Chemical reactions undergo the same mass loss as nuclear reactions. A fat molecule weighs very slightly more than the sum of it's parts. The resulting water and carbon dioxide products will weigh less than the reactants by exactly the amount of energy released. It's just much more difficult to notice because the amount of energy released is as much less.
I've heard of this as well. However, I assume this means that mass turns into kinetic energy specifically, right? And potential energy actually increases with mass? (This isn't something I've heard, it's just the only way I can make sense of things.)
Is this true? I was under the impression that the excess energy is due to the different bond energies of the input and output molecules and not due to mass to energy conversion.
The mass that's converted to energy in both chemical and nuclear reactions comes from differences in bond energies. Nuclear chemistry is about the bonds between subatomic particles, ordinary chemistry is about the bonds between atoms.
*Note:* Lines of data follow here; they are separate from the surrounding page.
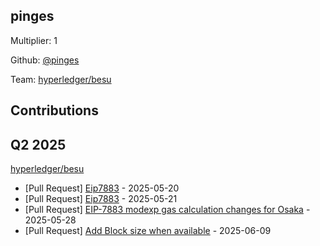 
## pinges
Multiplier: 1

Github: [@pinges](https://github.com/pinges)

Team: [hyperledger/besu](https://github.com/hyperledger/besu/pulls?q=author%3Apinges)

## Contributions

## Q2 2025

[hyperledger/besu](https://github.com/hyperledger/besu)
* [Pull Request] [Eip7883](https://github.com/hyperledger/besu/pull/8650) - 2025-05-20
* [Pull Request] [Eip7883](https://github.com/hyperledger/besu/pull/8657) - 2025-05-21
* [Pull Request] [EIP-7883 modexp gas calculation changes for Osaka](https://github.com/hyperledger/besu/pull/8707) - 2025-05-28
* [Pull Request] [Add Block size when available](https://github.com/hyperledger/besu/pull/8772) - 2025-06-09
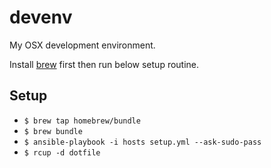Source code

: # devenv

My OSX development environment.

Install [brew](http://brew.sh) first then run below setup routine.
 
## Setup

 * `$ brew tap homebrew/bundle`
 * `$ brew bundle`
 * `$ ansible-playbook -i hosts setup.yml --ask-sudo-pass`
 * `$ rcup -d dotfile`
 
 

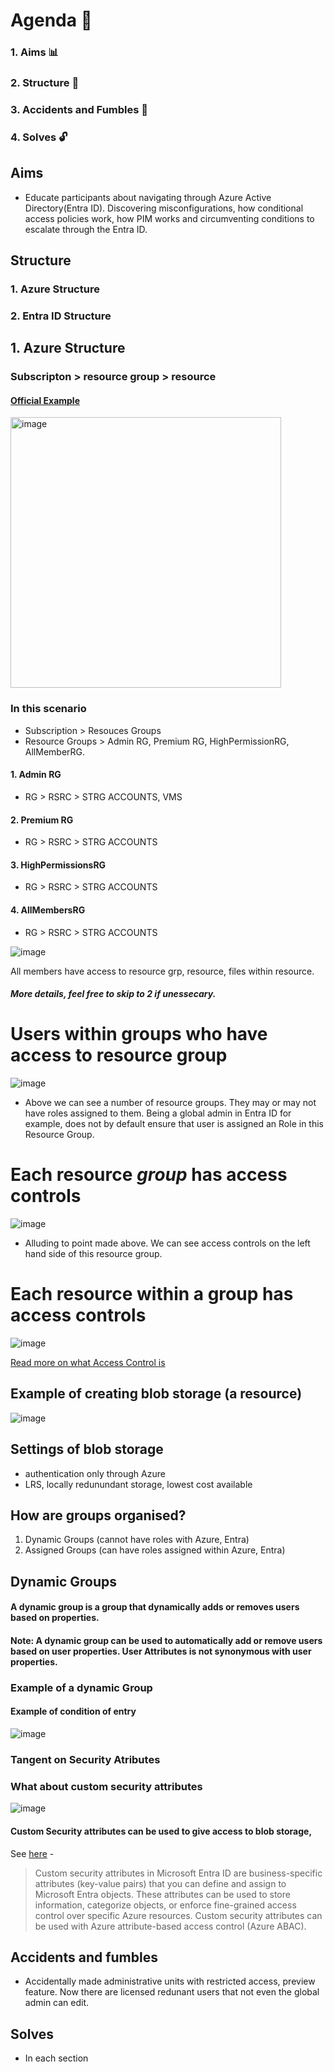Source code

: # Agenda :mushroom:

### 1. Aims :bar_chart:
### 2. Structure :evergreen_tree:
### 3. Accidents and Fumbles :ghost:
### 4. Solves :unlock:

## Aims 

* Educate participants about navigating through Azure Active Directory(Entra ID). Discovering misconfigurations, how conditional access policies work, how PIM works and circumventing conditions to escalate through the Entra ID.

## Structure 

### 1. Azure Structure 
### 2. Entra ID Structure 

## 1. Azure Structure 

### Subscripton > resource group > resource  

#### [Official Example][officialexample] 

[officialexample]: https://learn.microsoft.com/en-us/azure/cloud-adoption-framework/ready/azure-setup-guide/organize-resources

<img width="433" alt="image" src="https://github.com/IshaqSiddiqui/Revolutionary/assets/100017925/f172a30c-a24c-4dd9-8aaf-53b6e90c13a3">

### In this scenario 

* Subscription > Resouces Groups
* Resource Groups > Admin RG, Premium RG, HighPermissionRG, AllMemberRG.

#### 1. Admin RG
* RG > RSRC > STRG ACCOUNTS, VMS

#### 2. Premium RG
* RG > RSRC > STRG ACCOUNTS

#### 3. HighPermissionsRG
* RG > RSRC > STRG ACCOUNTS

#### 4. AllMembersRG
* RG > RSRC > STRG ACCOUNTS

![image](https://github.com/IshaqSiddiqui/Revolutionary/assets/100017925/d35b3605-0a3e-47e4-a6cc-67f1fd12253f)

All members have access to resource grp, resource, files within resource. 

##### More details, feel free to skip to 2 if unessecary. 

# Users within groups who have access to resource group
  
![image](https://github.com/IshaqSiddiqui/Revolutionary/assets/100017925/8458d12b-0f82-4388-91c6-ece5150bdc8b)

* Above we can see a number of resource groups. They may or may not have roles assigned to them. Being a global admin in Entra ID for example, does not by default ensure that user is assigned an Role in this Resource Group. 

# Each resource *group* has access controls
  
![image](https://github.com/IshaqSiddiqui/Revolutionary/assets/100017925/e44cb7f3-7ad1-4a39-a25f-aefade55a303)

* Alluding to point made above. We can see access controls on the left hand side of this resource group. 

# Each resource within a group has access controls
![image](https://github.com/IshaqSiddiqui/Revolutionary/assets/100017925/4f441177-c5dc-4b23-bdaa-8725ff15af83)

[Read more on what Access Control is][recent]

[recent]:https://www.microsoft.com/en-au/security/business/security-101/what-is-access-control

## Example of creating blob storage (a resource) 

![image](https://github.com/IshaqSiddiqui/Revolutionary/assets/100017925/0f7c2e21-68e4-4625-944e-6486ab2bc310)

## Settings of blob storage 
* authentication only through Azure
* LRS, locally redunundant storage, lowest cost available

## How are groups organised? 
1. Dynamic Groups (cannot have roles with Azure, Entra)
2. Assigned Groups (can have roles assigned within Azure, Entra)

  
## Dynamic Groups 

#### A dynamic group is a group that dynamically adds or removes users based on properties.

#### Note: A dynamic group can be used to automatically add or remove users based on user properties. User Attributes is not synonymous with user properties. 

### Example of a dynamic Group


#### Example of condition of entry 
![image](https://github.com/IshaqSiddiqui/Revolutionary/assets/100017925/5c9cb3ed-ec6d-4e15-b25b-dc3a5ee46b75)



### Tangent on Security Atributes 

### What about custom security attributes
![image](https://github.com/IshaqSiddiqui/Revolutionary/assets/100017925/50cc2821-0c12-4fa8-b2ef-a388300292d8)

#### Custom Security attributes can be used to give access to blob storage, 

See [here][customattr] - 

> Custom security attributes in Microsoft Entra ID are business-specific attributes (key-value pairs) that  you can define and assign to Microsoft Entra objects. These attributes can be used to store information,  categorize objects, or enforce fine-grained access control over specific Azure resources. Custom security attributes can be used with Azure attribute-based access control (Azure ABAC).

[customattr]: https://learn.microsoft.com/en-us/azure/active-directory/fundamentals/custom-security-attributes-overview







## Accidents and fumbles 
* Accidentally made administrative units with restricted access, preview feature. Now there are licensed redunant users that not even the global admin can edit.

## Solves 
* In each section




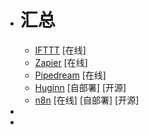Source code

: - # 汇总
	- [IFTTT](https://ifttt.com/) [在线]
	- [Zapier](https://zapier.com/) [在线]
	- [Pipedream](https://pipedream.com/) [在线]
	- [Huginn](https://github.com/huginn/huginn) [自部署] [开源]
	- [n8n](https://n8n.io/) [在线] [自部署] [开源]
-
-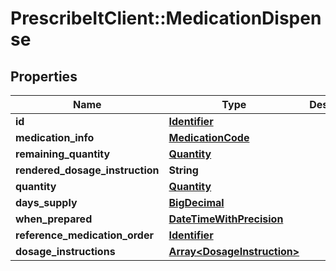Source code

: # PrescribeItClient::MedicationDispense

## Properties
Name | Type | Description | Notes
------------ | ------------- | ------------- | -------------
**id** | [**Identifier**](Identifier.md) |  | 
**medication_info** | [**MedicationCode**](MedicationCode.md) |  | 
**remaining_quantity** | [**Quantity**](Quantity.md) |  | 
**rendered_dosage_instruction** | **String** |  | 
**quantity** | [**Quantity**](Quantity.md) |  | 
**days_supply** | [**BigDecimal**](BigDecimal.md) |  | 
**when_prepared** | [**DateTimeWithPrecision**](DateTimeWithPrecision.md) |  | 
**reference_medication_order** | [**Identifier**](Identifier.md) |  | 
**dosage_instructions** | [**Array&lt;DosageInstruction&gt;**](DosageInstruction.md) |  | [optional] 


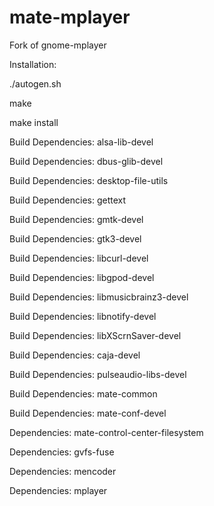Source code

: mate-mplayer
============

Fork of gnome-mplayer

Installation:

./autogen.sh

make

make install




Build Dependencies:  alsa-lib-devel

Build Dependencies:  dbus-glib-devel

Build Dependencies:  desktop-file-utils

Build Dependencies:  gettext

Build Dependencies:  gmtk-devel

Build Dependencies:  gtk3-devel

Build Dependencies:  libcurl-devel

Build Dependencies:  libgpod-devel

Build Dependencies:  libmusicbrainz3-devel

Build Dependencies:  libnotify-devel

Build Dependencies:  libXScrnSaver-devel

Build Dependencies:  caja-devel

Build Dependencies:  pulseaudio-libs-devel

Build Dependencies:  mate-common

Build Dependencies:  mate-conf-devel

Dependencies:       mate-control-center-filesystem

Dependencies:       gvfs-fuse

Dependencies:       mencoder

Dependencies:		mplayer

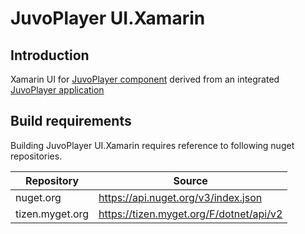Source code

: JuvoPlayer UI.Xamarin
=======

## Introduction

Xamarin UI for
[JuvoPlayer component](https://github.com/SamsungDForum/JuvoPlayer/releases "JuvoPlayer 2.x releases") derived from an integrated
[JuvoPlayer application](https://github.com/SamsungDForum/JuvoPlayer "JuvoPlayer application")

## Build requirements
Building JuvoPlayer UI.Xamarin requires reference to following nuget repositories.

Repository       | Source
---------------- | -------------
nuget.org        | https://api.nuget.org/v3/index.json
tizen.myget.org  | https://tizen.myget.org/F/dotnet/api/v2
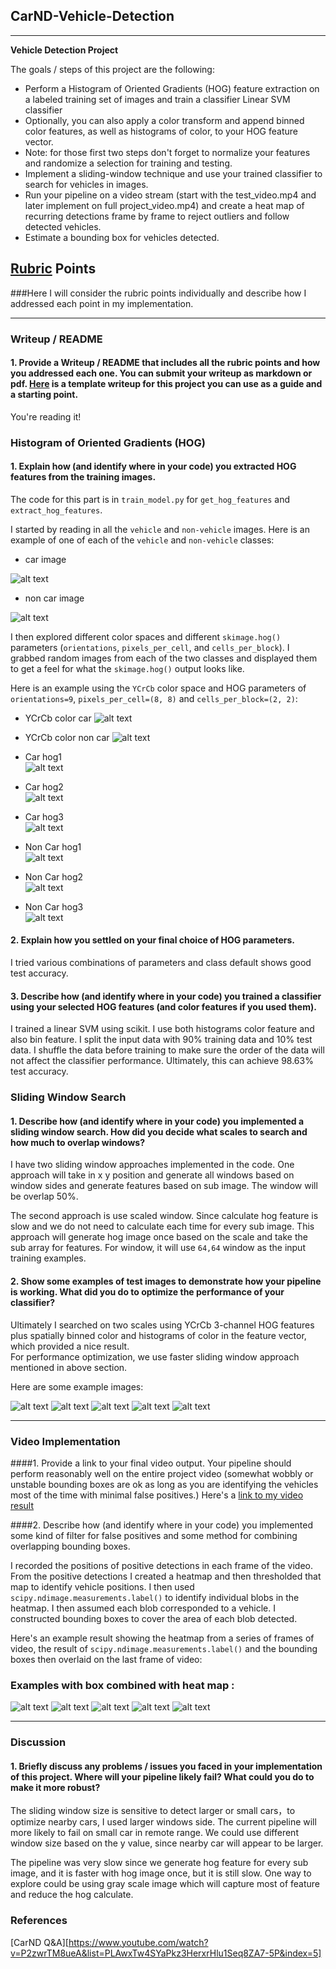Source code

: ## CarND-Vehicle-Detection


---

**Vehicle Detection Project**

The goals / steps of this project are the following:

* Perform a Histogram of Oriented Gradients (HOG) feature extraction on a labeled training set of images and train a classifier Linear SVM classifier
* Optionally, you can also apply a color transform and append binned color features, as well as histograms of color, to your HOG feature vector.
* Note: for those first two steps don't forget to normalize your features and randomize a selection for training and testing.
* Implement a sliding-window technique and use your trained classifier to search for vehicles in images.
* Run your pipeline on a video stream (start with the test_video.mp4 and later implement on full project_video.mp4) and create a heat map of recurring detections frame by frame to reject outliers and follow detected vehicles.
* Estimate a bounding box for vehicles detected.

[//]: # (Image References)
[image1]: ./examples/car_not_car.png
[image2]: ./examples/HOG_example.jpg
[image3]: ./examples/sliding_windows.jpg
[image4]: ./examples/sliding_window.jpg
[image5]: ./examples/bboxes_and_heat.png
[image6]: ./examples/labels_map.png
[image7]: ./examples/output_bboxes.png

[car]: ./output_images/car.png
[non_car]: ./output_images/non_car.png
[car_color]: ./output_images/car_color.png
[non_car_color]: ./output_images/non_car_color.png
[car_hog1]: ./output_images/car_hog1.png
[car_hog2]: ./output_images/car_hog2.png
[car_hog3]: ./output_images/car_hog3.png

[non_car_hog1]: ./output_images/non_car_hog1.png
[non_car_hog2]: ./output_images/non_car_hog2.png
[non_car_hog3]: ./output_images/non_car_hog3.png
[box_test1]: ./output_images/box_test1.jpg
[box_test2]: ./output_images/box_test2.jpg
[box_test3]: ./output_images/box_test3.jpg
[box_test4]: ./output_images/box_test4.jpg
[box_test5]: ./output_images/box_test5.jpg
[heat_test1]: ./output_images/heat_test1.jpg
[heat_test2]: ./output_images/heat_test2.jpg
[heat_test3]: ./output_images/heat_test3.jpg
[heat_test4]: ./output_images/heat_test4.jpg
[heat_test5]: ./output_images/heat_test5.jpg
[car]: ./output_images/car.png



[video1]: ./project_video.mp4

## [Rubric](https://review.udacity.com/#!/rubrics/513/view) Points
###Here I will consider the rubric points individually and describe how I addressed each point in my implementation.  

---
### Writeup / README

#### 1. Provide a Writeup / README that includes all the rubric points and how you addressed each one.  You can submit your writeup as markdown or pdf.  [Here](https://github.com/udacity/CarND-Vehicle-Detection/blob/master/writeup_template.md) is a template writeup for this project you can use as a guide and a starting point.  

You're reading it!

### Histogram of Oriented Gradients (HOG)

#### 1. Explain how (and identify where in your code) you extracted HOG features from the training images.

The code for this part is in `train_model.py` for `get_hog_features` and `extract_hog_features`.

I started by reading in all the `vehicle` and `non-vehicle` images.  Here is an example of one of each of the `vehicle` and `non-vehicle` classes:

* car image

![alt text][car]

* non car image

![alt text][non_car]

I then explored different color spaces and different `skimage.hog()` parameters (`orientations`, `pixels_per_cell`, and `cells_per_block`).  I grabbed random images from each of the two classes and displayed them to get a feel for what the `skimage.hog()` output looks like.

Here is an example using the `YCrCb` color space and HOG parameters of `orientations=9`, `pixels_per_cell=(8, 8)` and `cells_per_block=(2, 2)`:

* YCrCb color car
![alt text][car_color]
* YCrCb color non car
![alt text][non_car_color]

* Car hog1  
![alt text][car_hog1]
* Car hog2  
![alt text][car_hog2]
* Car hog3  
![alt text][car_hog3]

* Non Car hog1  
![alt text][non_car_hog1]
* Non Car hog2  
![alt text][non_car_hog2]
* Non Car hog3  
![alt text][non_car_hog3]



#### 2. Explain how you settled on your final choice of HOG parameters.

I tried various combinations of parameters and class default shows good test accuracy.

#### 3. Describe how (and identify where in your code) you trained a classifier using your selected HOG features (and color features if you used them).

I trained a linear SVM using scikit. I use both histograms color feature and also bin feature. I split the input data with 90% training data and 10% test data. I shuffle the data before training to make sure the order of the data will not affect the classifier performance.  Ultimately, this can achieve 98.63% test accuracy.

### Sliding Window Search

#### 1. Describe how (and identify where in your code) you implemented a sliding window search.  How did you decide what scales to search and how much to overlap windows?

I have two sliding window approaches implemented in the code. One approach will take in x y position and generate all windows based on window sides and generate features based on sub image. The window will be overlap 50%.

The second approach is use scaled window. Since calculate hog feature is slow and we do not need to calculate each time for every sub image. This approach will generate hog image once based on the scale and take the sub array for features. For window, it will use `64,64` window as the input training examples.  


#### 2. Show some examples of test images to demonstrate how your pipeline is working.  What did you do to optimize the performance of your classifier?

Ultimately I searched on two scales using YCrCb 3-channel HOG features plus spatially binned color and histograms of color in the feature vector, which provided a nice result.  
For performance optimization, we use faster sliding window approach mentioned in above section.


Here are some example images:

![alt text][box_test1]
![alt text][box_test2]
![alt text][box_test3]
![alt text][box_test4]
![alt text][box_test5]

---

### Video Implementation

####1. Provide a link to your final video output.  Your pipeline should perform reasonably well on the entire project video (somewhat wobbly or unstable bounding boxes are ok as long as you are identifying the vehicles most of the time with minimal false positives.)
Here's a [link to my video result](./project_video_output.mp4)


####2. Describe how (and identify where in your code) you implemented some kind of filter for false positives and some method for combining overlapping bounding boxes.

I recorded the positions of positive detections in each frame of the video.  From the positive detections I created a heatmap and then thresholded that map to identify vehicle positions.  I then used `scipy.ndimage.measurements.label()` to identify individual blobs in the heatmap.  I then assumed each blob corresponded to a vehicle.  I constructed bounding boxes to cover the area of each blob detected.  

Here's an example result showing the heatmap from a series of frames of video, the result of `scipy.ndimage.measurements.label()` and the bounding boxes then overlaid on the last frame of video:

### Examples with box combined with heat map :

![alt text][heat_test1]
![alt text][heat_test2]
![alt text][heat_test3]
![alt text][heat_test4]
![alt text][heat_test5]

---

### Discussion

#### 1. Briefly discuss any problems / issues you faced in your implementation of this project.  Where will your pipeline likely fail?  What could you do to make it more robust?

The sliding window size is sensitive to detect larger or small cars，to optimize nearby cars, I used larger windows side.  The current pipeline will more likely to fail on small car in remote range. We could use different window size based on the y value, since nearby car will appear to be larger.

The pipeline was very slow since we generate hog feature for every sub image, and it is faster with hog image once, but it is still slow. One way to explore could be using gray scale image which will capture most of feature and reduce the hog calculate.

### References
[CarND Q&A][https://www.youtube.com/watch?v=P2zwrTM8ueA&list=PLAwxTw4SYaPkz3HerxrHlu1Seq8ZA7-5P&index=5]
Mass-energy conversion isn't a special thing, it's universal. All energy has mass. When energy moves, mass moves, always.
I'm reasonably certain that this is not correct; this was a viewpoint held fairly briefly in the post-Einsteinian physics community, but abandoned because of a lack of evidence.
For the purposes of general relativity, stress-energy is the mass/energy hybrid quantity, but the equivalence is not literal in the sense that in a given inertial reference frame momentum does not attach to energy, but only to mass.